§ **Source data**
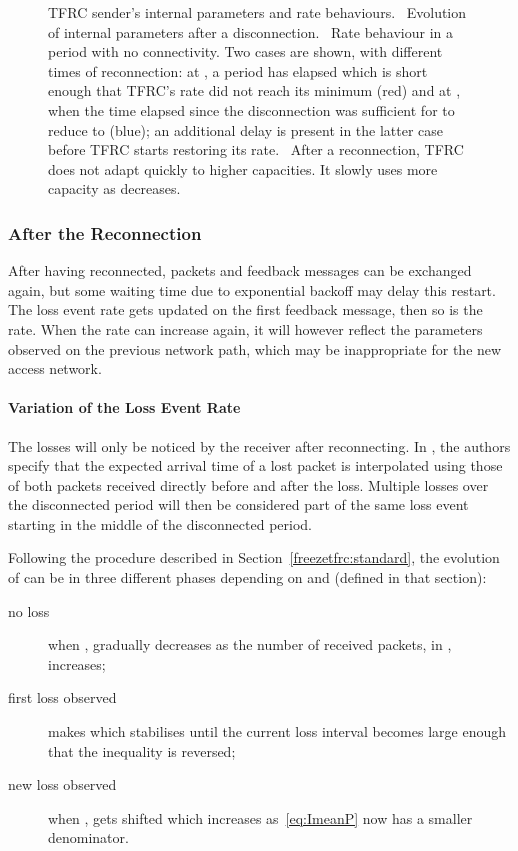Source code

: \documentclass[twocolumn]{nictatechreport}
\begin{document}
\begin{figure*}[tb]
  \caption[TFRC sender's internal parameters and rate behaviours.]{TFRC sender's
  internal parameters and rate behaviours.
  ~Evolution of internal parameters after a
  disconnection. ~Rate behaviour in a period with no
  connectivity. Two cases are shown, with different times of reconnection: at
  , a period  has elapsed which is short enough that TFRC's rate did
  not reach its minimum (red) and at , when the time 
  elapsed since the disconnection was sufficient for  to reduce to
   (blue); an additional delay  is present in
  the latter case before TFRC starts restoring its rate.
  ~After a reconnection, TFRC does not adapt
  quickly to higher capacities. It slowly uses more capacity as  decreases.}

\end{figure*}

\subsubsection{After the Reconnection}
\label{sec:after-reco}

After having reconnected, packets and feedback messages can be exchanged again,
but some waiting time due to exponential backoff may delay this restart.  The
loss event rate  gets updated on the first feedback message, then so is the
rate. When the rate can increase again, it will however reflect the parameters
observed on the previous network path, which may be inappropriate for the new
access network.

\paragraph{Variation of the Loss Event Rate}

The losses will only be noticed by the receiver after reconnecting.  In
\cite{rfc5348}, the authors specify that the expected arrival time of a lost
packet is interpolated using those of both packets received directly before and
after the loss. Multiple losses over the disconnected period will then be
considered part of the same loss event starting in the middle of the
disconnected period.

Following the procedure described in Section~\ref{freezetfrc:standard}, the
evolution of  can be in three different phases depending on  and 
(defined in that section):
\begin{description}
  \item[no loss] when ,  gradually decreases as the number of
    received packets, in , increases;
  \item[first loss observed] makes  which stabilises  until the current loss
    interval  becomes large enough that the inequality is reversed;
  \item[new loss observed] when ,  gets shifted which increases
     as~\eqref{eq:ImeanP} now has a smaller denominator.
\end{description}
\end{document}
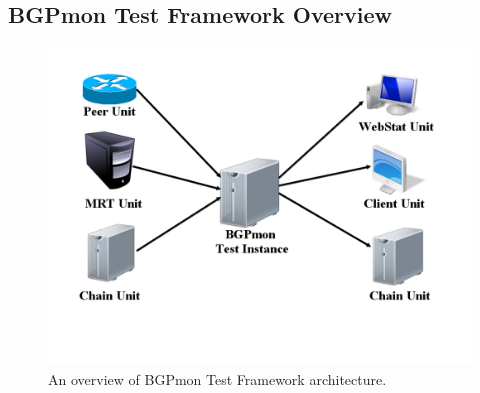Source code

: 

  





\subsection{BGPmon Test Framework Overview}
\label{sec:current}

\begin{figure}
\centering
\includegraphics[scale=0.40]{figs/BGPmon-framework-design.png}
\caption{An overview of BGPmon Test Framework architecture.}
\label{designfig}
\end{figure}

§ **Prompt**
Word for word, print out all of the records above; pass over the pictures.

§ **Your response**
Source code

: \documentclass[twocolumn]{nictatechreport}
\begin{document}
\begin{figure*}[tb]
  \caption[TFRC sender's internal parameters and rate behaviours.]{TFRC sender's
  internal parameters and rate behaviours.
  ~Evolution of internal parameters after a
  disconnection. ~Rate behaviour in a period with no
  connectivity. Two cases are shown, with different times of reconnection: at
  , a period  has elapsed which is short enough that TFRC's rate did
  not reach its minimum (red) and at , when the time 
  elapsed since the disconnection was sufficient for  to reduce to
   (blue); an additional delay  is present in
  the latter case before TFRC starts restoring its rate.
  ~After a reconnection, TFRC does not adapt
  quickly to higher capacities. It slowly uses more capacity as  decreases.}

\end{figure*}

\subsubsection{After the Reconnection}
\label{sec:after-reco}

After having reconnected, packets and feedback messages can be exchanged again,
but some waiting time due to exponential backoff may delay this restart.  The
loss event rate  gets updated on the first feedback message, then so is the
rate. When the rate can increase again, it will however reflect the parameters
observed on the previous network path, which may be inappropriate for the new
access network.

\paragraph{Variation of the Loss Event Rate}

The losses will only be noticed by the receiver after reconnecting.  In
\cite{rfc5348}, the authors specify that the expected arrival time of a lost
packet is interpolated using those of both packets received directly before and
after the loss. Multiple losses over the disconnected period will then be
considered part of the same loss event starting in the middle of the
disconnected period.

Following the procedure described in Section~\ref{freezetfrc:standard}, the
evolution of  can be in three different phases depending on  and 
(defined in that section):
\begin{description}
  \item[no loss] when ,  gradually decreases as the number of
    received packets, in , increases;
  \item[first loss observed] makes  which stabilises  until the current loss
    interval  becomes large enough that the inequality is reversed;
  \item[new loss observed] when ,  gets shifted which increases
     as~\eqref{eq:ImeanP} now has a smaller denominator.
\end{description}
\end{document}
Source code

: 

  





\subsection{BGPmon Test Framework Overview}
\label{sec:current}

\begin{figure}
\centering
\includegraphics[scale=0.40]{figs/BGPmon-framework-design.png}
\caption{An overview of BGPmon Test Framework architecture.}
\label{designfig}
\end{figure}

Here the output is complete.